Changing shutter speeds affects exposure and must be compensated for by adjusting the iris or the ISO.


Irises are housed within lenses and they control the amount of light that reaches the film plane.

Think of them as a “light valve”.

In a low light environment, more light is required so the iris is “opened up”. Conversely, in bright daylight, the iris is narrowed or “stopped down”. Iris’s are regulated by numerical designations that pertain to the diameter or aperture opening. These are known as F-Stops and each lens has up to nine of these: 1.4, 2, 2.8, 4, 5.6, 8, 11, 16, 22. The smaller the number the wider the iris or aperture. Wide open: f1.4 and closed-down: f22.

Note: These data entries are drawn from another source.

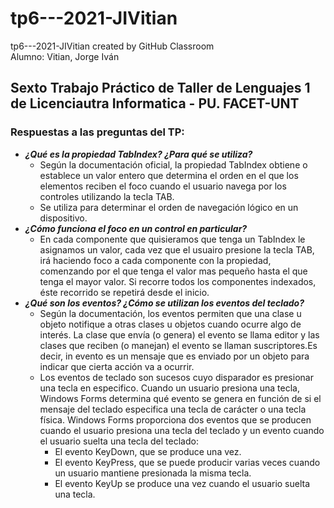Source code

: # tp6---2021-JIVitian
tp6---2021-JIVitian created by GitHub Classroom  
Alumno: Vitian, Jorge Iván

## Sexto Trabajo Práctico de Taller de Lenguajes 1 de Licenciautra Informatica - PU. FACET-UNT

### Respuestas a las preguntas del TP:
* ***¿Qué es la propiedad TabIndex? ¿Para qué se utiliza?***  
	- Según la documentación oficial, la propiedad TabIndex obtiene o establece un valor entero que determina el orden en el que los elementos reciben el foco cuando el usuario navega por los controles utilizando la tecla TAB.  
	- Se utiliza para determinar el orden de navegación lógico en un dispositivo.  
* ***¿Cómo funciona el foco en un control en particular?***  
	- En cada componente que quisieramos que tenga un TabIndex le asignamos un valor, cada vez que el usuairo presione la tecla TAB, irá haciendo foco a cada componente con la propiedad, comenzando por el que tenga el valor mas pequeño hasta el que tenga el mayor valor. Si recorre todos los componentes indexados, éste recorrido se repetirá desde el inicio.  
* ***¿Qué son los eventos? ¿Cómo se utilizan los eventos del teclado?***  
	- Según la documentación, los eventos permiten que una clase u objeto notifique a otras clases u objetos cuando ocurre algo de interés. La clase que envía (o genera) el evento se llama editor y las clases que reciben (o manejan) el evento se llaman suscriptores.Es decir, in evento es un mensaje que es enviado por un objeto para indicar que cierta acción va a ocurrir.
	- Los eventos de teclado son sucesos cuyo disparador es presionar una tecla en especifico. Cuando un usuario presiona una tecla, Windows Forms determina qué evento se genera en función de si el mensaje del teclado especifica una tecla de carácter o una tecla física. Windows Forms proporciona dos eventos que se producen cuando el usuario presiona una tecla del teclado y un evento cuando el usuario suelta una tecla del teclado: 
		- El evento KeyDown, que se produce una vez.
		- El evento KeyPress, que se puede producir varias veces cuando un usuario mantiene presionada la misma tecla.
		- El evento KeyUp se produce una vez cuando el usuario suelta una tecla.
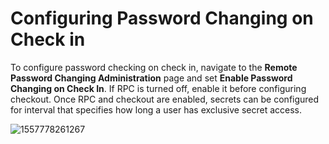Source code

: [title]: # (Configuring Password Changing on Check in)
[tags]: # (XXX)
[priority]: # (40)

# Configuring Password Changing on Check in

To configure password checking on check in, navigate to the **Remote Password Changing Administration** page and set **Enable Password Changing on Check In**. If RPC is turned off, enable it before configuring checkout. Once RPC and checkout are enabled, secrets can be configured for interval that specifies how long a user has exclusive secret access.

![1557778261267](assets/1557778261267.png)
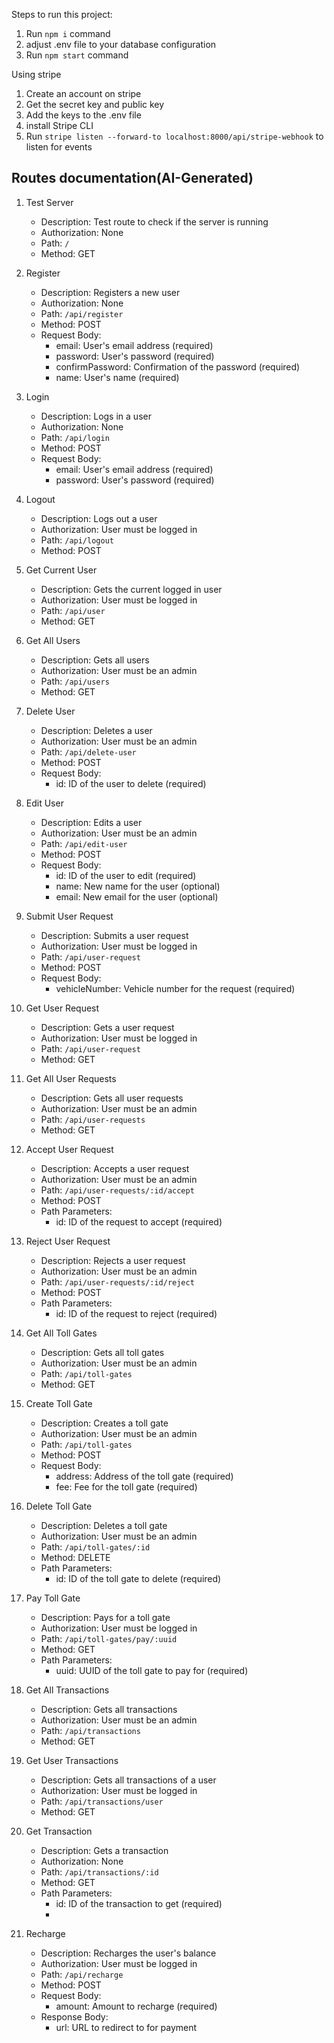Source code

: Steps to run this project:

1. Run `npm i` command
2. adjust .env file to your database configuration
3. Run `npm start` command

Using stripe

1. Create an account on stripe
2. Get the secret key and public key
3. Add the keys to the .env file
4. install Stripe CLI
5. Run `stripe listen --forward-to localhost:8000/api/stripe-webhook` to listen for events

## Routes documentation(AI-Generated)

1. Test Server
    - Description: Test route to check if the server is running
    - Authorization: None
    - Path: `/`
    - Method: GET

2. Register
    - Description: Registers a new user
    - Authorization: None
    - Path: `/api/register`
    - Method: POST
    - Request Body:
        - email: User's email address (required)
        - password: User's password (required)
        - confirmPassword: Confirmation of the password (required)
        - name: User's name (required)

3. Login
    - Description: Logs in a user
    - Authorization: None
    - Path: `/api/login`
    - Method: POST
    - Request Body:
        - email: User's email address (required)
        - password: User's password (required)

4. Logout
    - Description: Logs out a user
    - Authorization: User must be logged in
    - Path: `/api/logout`
    - Method: POST

5. Get Current User
    - Description: Gets the current logged in user
    - Authorization: User must be logged in
    - Path: `/api/user`
    - Method: GET

6. Get All Users
    - Description: Gets all users
    - Authorization: User must be an admin
    - Path: `/api/users`
    - Method: GET

7. Delete User
    - Description: Deletes a user
    - Authorization: User must be an admin
    - Path: `/api/delete-user`
    - Method: POST
    - Request Body:
        - id: ID of the user to delete (required)

8. Edit User
    - Description: Edits a user
    - Authorization: User must be an admin
    - Path: `/api/edit-user`
    - Method: POST
    - Request Body:
        - id: ID of the user to edit (required)
        - name: New name for the user (optional)
        - email: New email for the user (optional)

9. Submit User Request
    - Description: Submits a user request
    - Authorization: User must be logged in
    - Path: `/api/user-request`
    - Method: POST
    - Request Body:
        - vehicleNumber: Vehicle number for the request (required)

10. Get User Request
    - Description: Gets a user request
    - Authorization: User must be logged in
    - Path: `/api/user-request`
    - Method: GET

11. Get All User Requests
    - Description: Gets all user requests
    - Authorization: User must be an admin
    - Path: `/api/user-requests`
    - Method: GET

12. Accept User Request
    - Description: Accepts a user request
    - Authorization: User must be an admin
    - Path: `/api/user-requests/:id/accept`
    - Method: POST
    - Path Parameters:
        - id: ID of the request to accept (required)

13. Reject User Request
    - Description: Rejects a user request
    - Authorization: User must be an admin
    - Path: `/api/user-requests/:id/reject`
    - Method: POST
    - Path Parameters:
        - id: ID of the request to reject (required)

14. Get All Toll Gates
    - Description: Gets all toll gates
    - Authorization: User must be an admin
    - Path: `/api/toll-gates`
    - Method: GET

15. Create Toll Gate
    - Description: Creates a toll gate
    - Authorization: User must be an admin
    - Path: `/api/toll-gates`
    - Method: POST
    - Request Body:
        - address: Address of the toll gate (required)
        - fee: Fee for the toll gate (required)

16. Delete Toll Gate
    - Description: Deletes a toll gate
    - Authorization: User must be an admin
    - Path: `/api/toll-gates/:id`
    - Method: DELETE
    - Path Parameters:
        - id: ID of the toll gate to delete (required)

17. Pay Toll Gate
    - Description: Pays for a toll gate
    - Authorization: User must be logged in
    - Path: `/api/toll-gates/pay/:uuid`
    - Method: GET
    - Path Parameters:
        - uuid: UUID of the toll gate to pay for (required)

18. Get All Transactions
    - Description: Gets all transactions
    - Authorization: User must be an admin
    - Path: `/api/transactions`
    - Method: GET
19. Get User Transactions
    - Description: Gets all transactions of a user
    - Authorization: User must be logged in
    - Path: `/api/transactions/user`
    - Method: GET

20. Get Transaction
    - Description: Gets a transaction
    - Authorization: None
    - Path: `/api/transactions/:id`
    - Method: GET
    - Path Parameters:
        - id: ID of the transaction to get (required)
        -
21. Recharge
    - Description: Recharges the user's balance
    - Authorization: User must be logged in
    - Path: `/api/recharge`
    - Method: POST
    - Request Body:
        - amount: Amount to recharge (required)
    - Response Body:
        - url: URL to redirect to for payment
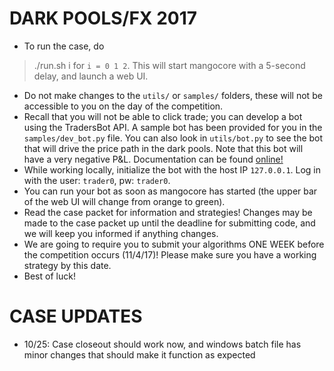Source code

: # DARK POOLS/FX 2017
+ To run the case, do 
>./run.sh i
for `i = 0 1 2`. This will start mangocore with a 5-second delay, and launch a web UI.
+ Do not make changes to the `utils/` or `samples/` folders, these will not be accessible to you on the day of the competition.
+ Recall that you will not be able to click trade; you can develop a bot using the TradersBot API. A sample bot has been provided for you in the `samples/dev_bot.py` file. You can also look in `utils/bot.py` to see the bot that will drive the price path in the dark pools. Note that this bot will have a very negative P&L. Documentation can be found [online!](http://mangocore-client.readthedocs.io/) 
+ While working locally, initialize the bot with the host IP `127.0.0.1`. Log in with the user: `trader0`, pw: `trader0`. 
+ You can run your bot as soon as mangocore has started (the upper bar of the web UI will change from orange to green).
+ Read the case packet for information and strategies! Changes may be made to the case packet up until the deadline for submitting code, and we will keep you informed if anything changes.
+ We are going to require you to submit your algorithms ONE WEEK before the competition occurs (11/4/17)! Please make sure you have a working strategy by this date.
+ Best of luck!

# CASE UPDATES
+ 10/25: Case closeout should work now, and windows batch file has minor changes that should make it function as expected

Modern light meters require two inputs before a reading can occur: shutter speed and ISO

(ISO is the sensitivity of the film or sensor, ex: ISO 32).

The third and final step to attain an exposure setting is the measurement of light on the subject. In taking that light reading, the meter computes an f stop appropriate for the shutter speed and ISO that have been preset.

If properly calibrated with accurate shutter speed and ISO values, light meters imitate the sensitivity of the chosen film stock or digital sensor.

This why the ISO on the meter will always reflect the native ISO of the sensor or film stock. Each are synchronized to one another!

You may set the iris to the f stop displayed on the meter and know that an acceptable exposure is guaranteed.